[Plain-text document sources]
-- Opening Marker --

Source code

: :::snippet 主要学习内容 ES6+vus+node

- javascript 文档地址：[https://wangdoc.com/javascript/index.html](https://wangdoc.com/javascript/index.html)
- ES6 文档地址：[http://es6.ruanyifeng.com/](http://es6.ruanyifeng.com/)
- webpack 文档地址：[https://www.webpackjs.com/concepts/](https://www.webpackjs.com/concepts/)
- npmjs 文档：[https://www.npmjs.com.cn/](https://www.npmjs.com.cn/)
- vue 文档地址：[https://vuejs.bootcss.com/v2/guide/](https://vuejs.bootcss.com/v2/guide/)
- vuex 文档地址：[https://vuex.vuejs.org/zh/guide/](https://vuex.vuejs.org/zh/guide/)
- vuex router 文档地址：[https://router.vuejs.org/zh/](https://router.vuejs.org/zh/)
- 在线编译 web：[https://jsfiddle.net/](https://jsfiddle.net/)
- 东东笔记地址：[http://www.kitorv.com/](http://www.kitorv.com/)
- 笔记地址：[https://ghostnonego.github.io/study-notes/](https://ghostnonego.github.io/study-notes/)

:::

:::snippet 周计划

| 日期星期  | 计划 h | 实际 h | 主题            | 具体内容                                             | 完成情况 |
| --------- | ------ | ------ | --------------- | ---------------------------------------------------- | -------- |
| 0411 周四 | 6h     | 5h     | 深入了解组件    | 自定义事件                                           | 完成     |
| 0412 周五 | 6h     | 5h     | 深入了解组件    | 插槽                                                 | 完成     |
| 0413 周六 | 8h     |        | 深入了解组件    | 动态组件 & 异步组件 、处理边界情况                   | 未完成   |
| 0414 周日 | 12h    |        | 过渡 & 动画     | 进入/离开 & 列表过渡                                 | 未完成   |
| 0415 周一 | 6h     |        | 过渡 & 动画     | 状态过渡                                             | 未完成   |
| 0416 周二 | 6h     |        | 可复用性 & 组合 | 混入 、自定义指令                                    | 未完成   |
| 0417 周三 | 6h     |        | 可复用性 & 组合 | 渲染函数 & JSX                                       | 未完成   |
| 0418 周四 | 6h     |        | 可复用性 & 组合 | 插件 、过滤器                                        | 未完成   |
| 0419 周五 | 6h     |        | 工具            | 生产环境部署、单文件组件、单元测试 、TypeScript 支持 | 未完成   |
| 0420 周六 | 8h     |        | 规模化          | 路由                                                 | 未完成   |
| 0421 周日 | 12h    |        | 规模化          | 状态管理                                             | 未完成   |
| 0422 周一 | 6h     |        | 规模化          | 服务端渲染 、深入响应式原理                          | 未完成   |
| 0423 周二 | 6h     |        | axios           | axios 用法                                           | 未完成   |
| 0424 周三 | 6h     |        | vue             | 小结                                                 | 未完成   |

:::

-- Closing Marker --

Out of the data above, transcribe exactly and only the lines starting with the line that has "0415 周一 | 6h" and going on through the line that has "0417 周三 | 6h", both included.

| 0415 周一 | 6h     |        | 过渡 & 动画     | 状态过渡                                             | 未完成   |
| 0416 周二 | 6h     |        | 可复用性 & 组合 | 混入 、自定义指令                                    | 未完成   |
| 0417 周三 | 6h     |        | 可复用性 & 组合 | 渲染函数 & JSX                                       | 未完成   |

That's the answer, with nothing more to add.